= Brita Bergman =

Swedish linguist and sign language specialist

Brita Elisabeth Bergman (b. Jonsson, 30 March 1946) is a Swedish emeritus professor specializing in the linguistics of signed languages. She initiated a line of research in signed language linguistics at the Department of Linguistics at Stockholm University that is still being carried out to this day.

==Biography and research==
In 1971, Bergman wrote a term paper on a form of signed communication, Signed Swedish, encouraged by Professor Bengt Sigurd. Subsequently, she worked on sign language as part of the project The Linguistic Status of Sign Language.

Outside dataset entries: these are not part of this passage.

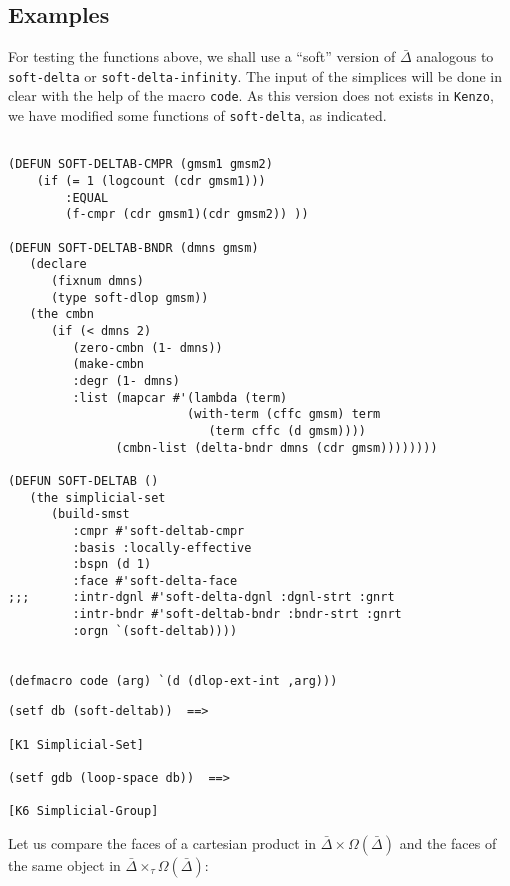 \subsection* {Examples}

For testing the functions above, we shall use a ``soft'' version of $\bar{\Delta}$ analogous
to {\tt soft-delta} or {\tt soft-delta-infinity}. The input of the simplices will be done
in clear with the help of the macro {\tt code}. As this version does not exists in {\tt Kenzo},
we have modified some functions of {\tt soft-delta}, as indicated.
{\footnotesize\begin{verbatim}

(DEFUN SOFT-DELTAB-CMPR (gmsm1 gmsm2)
    (if (= 1 (logcount (cdr gmsm1)))
        :EQUAL
        (f-cmpr (cdr gmsm1)(cdr gmsm2)) ))

(DEFUN SOFT-DELTAB-BNDR (dmns gmsm)
   (declare
      (fixnum dmns)
      (type soft-dlop gmsm))
   (the cmbn
      (if (< dmns 2)
         (zero-cmbn (1- dmns))
         (make-cmbn
         :degr (1- dmns)
         :list (mapcar #'(lambda (term)
                         (with-term (cffc gmsm) term
                            (term cffc (d gmsm))))
               (cmbn-list (delta-bndr dmns (cdr gmsm))))))))

(DEFUN SOFT-DELTAB ()
   (the simplicial-set
      (build-smst
         :cmpr #'soft-deltab-cmpr
         :basis :locally-effective
         :bspn (d 1)
         :face #'soft-delta-face
;;;      :intr-dgnl #'soft-delta-dgnl :dgnl-strt :gnrt
         :intr-bndr #'soft-deltab-bndr :bndr-strt :gnrt
         :orgn `(soft-deltab))))


(defmacro code (arg) `(d (dlop-ext-int ,arg)))
\end{verbatim}}
\newpage
{\footnotesize\begin{verbatim}
(setf db (soft-deltab))  ==>

[K1 Simplicial-Set]

(setf gdb (loop-space db))  ==>

[K6 Simplicial-Group]
\end{verbatim}}
Let us compare the faces of a cartesian product in $\bar{\Delta} \times \Omega(\bar{\Delta})$
and the faces of the same object in $\bar{\Delta} \times_\tau \Omega(\bar{\Delta})$:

In 1972 she took a course on sign language. After the course, she was surprised to find that she could not understand what deaf people were signing, and that she had difficulty making herself understood. This turned out to be because she had learned a manually coded language rather than a true sign language. She soon discovered that true sign languages are full-fledged natural languages.

Bergman published the report Tecknad svenska (Signed Swedish) in 1977 as part of the National Swedish Board of Education's report series (no. 28); an English version was published in 1979. The report provided in-depth discussion of the structure of signs and the use of (spoken) Swedish grammar with signs, among other things. Early in her research, she came to the conclusion that Swedish Sign Language was the only language acquired by the deaf community outside of formal education, that is, that it must be considered the mother tongue of the deaf community.

In 1991, Bergman was appointed Professor of Sign Language at Stockholm University, the world's first professorship in sign language research.

Together with Lars Kruth, Bergman is often credited with the recognition of Swedish Sign Language as a national language of Sweden. In 1992 she was awarded the Lars Kruth Medal for her efforts in sign language research and advocacy on behalf of the deaf community. Her research was a decisive factor in the Riksdag's decision of 14 May 1981 to recognize Swedish Sign Language as a national minority language.

==Honours and awards==
- 2006: elected member of the Royal Swedish Academy of Letters, History and Antiquities
- 2011: awarded H. M. The King's Medal (8th size, Order of the Seraphim ribbon) for significant contributions within the field of sign language research
- 2013: elected member of the Academia Europaea
- 2015: awarded International Solidarity Merit Award Second Class by the World Federation of the Deaf

==Selected publications==
- Bergman, Brita. 1979 (1977). Signed Swedish (Tecknad svenska). Stockholm: National Swedish Board of Education.
- Bergman, Brita. 1983. Verbs and adjectives: Morphological processes in Swedish Sign Language. In James Kyle and Bencie Woll (eds.), Language in sign, 3--9. London: Croom Helm.
- Bergman, Brita and Östen Dahl. 1994. Ideophones in Sign Language? The place of reduplication in the tense-aspect system of Swedish Sign Language. In Carl Bache, Hans Basbøll and Carl-Erik Lindberg (eds.), Tense, Aspect and Action, 397–422. Berlin: Mouton de Gruyter.
- Crasborn, Onno A., Johanna Mesch, Dafydd Waters, Annika Nonhebel, Els van der Kooij, Bencie Woll and Brita Bergman. 2007. Sharing sign language data online: Experiences from the ECHO project. International Journal of Corpus Linguistics 12 (4), 535–562.
- Liddell, Scott K., Marit Vogt-Svendsen and Brita Bergman. 2007. A crosslinguistic comparison of buoys: evidence from American, Norwegian, and Swedish Sign Language. In Myriam Vermeerbergen, Lorraine Leeson and Onno A. Crasborn (eds.), Simultaneity in signed languages: form and function, 187–215. Amsterdam: John Benjamins.